___ ENTRIES SHOWN

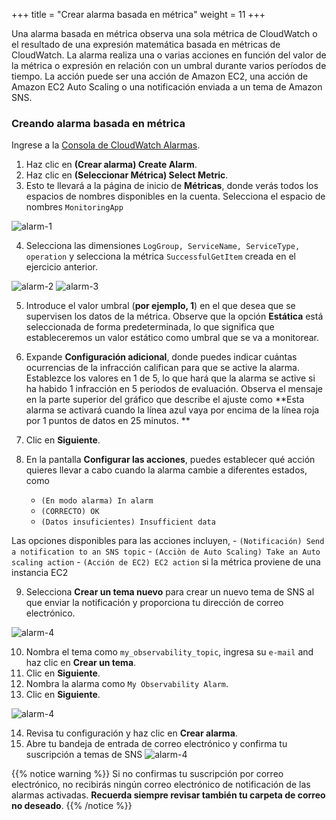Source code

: +++
title = "Crear alarma basada en métrica"
weight = 11
+++

Una alarma basada en métrica observa una sola métrica de CloudWatch o el resultado de una expresión matemática basada en métricas de CloudWatch. La alarma realiza una o varias acciones en función del valor de la métrica o expresión en relación con un umbral durante varios períodos de tiempo. La acción puede ser una acción de Amazon EC2, una acción de Amazon EC2 Auto Scaling o una notificación enviada a un tema de Amazon SNS.

### Creando alarma basada en métrica

Ingrese a la [Consola de CloudWatch Alarmas](https://console.aws.amazon.com/cloudwatch/home?#alarmsV2:).

1. Haz clic en **(Crear alarma) Create Alarm**.
1. Haz clic en **(Seleccionar Métrica) Select Metric**.
1. Esto te llevará a la página de inicio de **Métricas**, donde verás todos los espacios de nombres disponibles en la cuenta. Selecciona el espacio de nombres `MonitoringApp`

![alarm-1](/images/alarm_1.png?width=60pc)

4. Selecciona las dimensiones `LogGroup, ServiceName, ServiceType, operation` y selecciona la métrica `SuccessfulGetItem` creada en el ejercicio anterior.

![alarm-2](/images/alarm_2.png?width=60pc)
![alarm-3](/images/alarm_3.png?width=60pc)

5. Introduce el valor umbral (**por ejemplo, 1**) en el que desea que se supervisen los datos de la métrica. Observe que la opción **Estática** está seleccionada de forma predeterminada, lo que significa que estableceremos un valor estático como umbral que se va a monitorear.

6. Expande **Configuración adicional**, donde puedes indicar cuántas ocurrencias de la infracción califican para que se active la alarma. Establezce los valores en 1 de 5, lo que hará que la alarma se active si ha habido 1 infracción en 5 periodos de evaluación. Observa el mensaje en la parte superior del gráfico que describe el ajuste como **Esta alarma se activará cuando la línea azul vaya por encima de la línea roja por 1 puntos de datos en 25 minutos. **

7. Clic en **Siguiente**.

8. En la pantalla **Configurar las acciones**, puedes establecer qué acción quieres llevar a cabo cuando la alarma cambie a diferentes estados, como

   - `(En modo alarma) In alarm`
   - `(CORRECTO) OK`
   - `(Datos insuficientes) Insufficient data`

Las opciones disponibles para las acciones incluyen, - `(Notificación) Send a notification to an SNS topic` - `(Acciòn de Auto Scaling) Take an Auto scaling action` - `(Acción de EC2) EC2 action` si la métrica proviene de una instancia EC2

9. Selecciona **Crear un tema nuevo** para crear un nuevo tema de SNS al que enviar la notificación y proporciona tu dirección de correo electrónico.

![alarm-4](/images/alarm_4.png?width=50pc)

10. Nombra el tema como `my_observability_topic`, ingresa su `e-mail` and haz clic en **Crear un tema**.
11. Clic en **Siguiente**.
12. Nombra la alarma como `My Observability Alarm`.
13. Clic en **Siguiente**.

![alarm-4](/images/alarm_name.png?width=50pc)

14. Revisa tu configuración y haz clic en **Crear alarma**.
15. Abre tu bandeja de entrada de correo electrónico y confirma tu suscripción a temas de SNS
    ![alarm-4](/images/alarm_confirm.png?width=50pc)

{{% notice warning %}}
Si no confirmas tu suscripción por correo electrónico, no recibirás ningún correo electrónico de notificación de las alarmas activadas. **Recuerda siempre revisar también tu carpeta de correo no deseado**.
{{% /notice %}}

______

Reproduce the records above exactly, excluding every picture.

Source code

: +++
title = "Crear alarma basada en métrica"
weight = 11
+++

Una alarma basada en métrica observa una sola métrica de CloudWatch o el resultado de una expresión matemática basada en métricas de CloudWatch. La alarma realiza una o varias acciones en función del valor de la métrica o expresión en relación con un umbral durante varios períodos de tiempo. La acción puede ser una acción de Amazon EC2, una acción de Amazon EC2 Auto Scaling o una notificación enviada a un tema de Amazon SNS.

### Creando alarma basada en métrica

Ingrese a la [Consola de CloudWatch Alarmas](https://console.aws.amazon.com/cloudwatch/home?#alarmsV2:).

1. Haz clic en **(Crear alarma) Create Alarm**.
1. Haz clic en **(Seleccionar Métrica) Select Metric**.
1. Esto te llevará a la página de inicio de **Métricas**, donde verás todos los espacios de nombres disponibles en la cuenta. Selecciona el espacio de nombres `MonitoringApp`

![alarm-1](/images/alarm_1.png?width=60pc)

4. Selecciona las dimensiones `LogGroup, ServiceName, ServiceType, operation` y selecciona la métrica `SuccessfulGetItem` creada en el ejercicio anterior.

![alarm-2](/images/alarm_2.png?width=60pc)
![alarm-3](/images/alarm_3.png?width=60pc)

5. Introduce el valor umbral (**por ejemplo, 1**) en el que desea que se supervisen los datos de la métrica. Observe que la opción **Estática** está seleccionada de forma predeterminada, lo que significa que estableceremos un valor estático como umbral que se va a monitorear.

6. Expande **Configuración adicional**, donde puedes indicar cuántas ocurrencias de la infracción califican para que se active la alarma. Establezce los valores en 1 de 5, lo que hará que la alarma se active si ha habido 1 infracción en 5 periodos de evaluación. Observa el mensaje en la parte superior del gráfico que describe el ajuste como **Esta alarma se activará cuando la línea azul vaya por encima de la línea roja por 1 puntos de datos en 25 minutos. **

7. Clic en **Siguiente**.

8. En la pantalla **Configurar las acciones**, puedes establecer qué acción quieres llevar a cabo cuando la alarma cambie a diferentes estados, como

   - `(En modo alarma) In alarm`
   - `(CORRECTO) OK`
   - `(Datos insuficientes) Insufficient data`

Las opciones disponibles para las acciones incluyen, - `(Notificación) Send a notification to an SNS topic` - `(Acciòn de Auto Scaling) Take an Auto scaling action` - `(Acción de EC2) EC2 action` si la métrica proviene de una instancia EC2

9. Selecciona **Crear un tema nuevo** para crear un nuevo tema de SNS al que enviar la notificación y proporciona tu dirección de correo electrónico.

![alarm-4](/images/alarm_4.png?width=50pc)

10. Nombra el tema como `my_observability_topic`, ingresa su `e-mail` and haz clic en **Crear un tema**.
11. Clic en **Siguiente**.
12. Nombra la alarma como `My Observability Alarm`.
13. Clic en **Siguiente**.

![alarm-4](/images/alarm_name.png?width=50pc)

14. Revisa tu configuración y haz clic en **Crear alarma**.
15. Abre tu bandeja de entrada de correo electrónico y confirma tu suscripción a temas de SNS
    ![alarm-4](/images/alarm_confirm.png?width=50pc)

{{% notice warning %}}
Si no confirmas tu suscripción por correo electrónico, no recibirás ningún correo electrónico de notificación de las alarmas activadas. **Recuerda siempre revisar también tu carpeta de correo no deseado**.
{{% /notice %}}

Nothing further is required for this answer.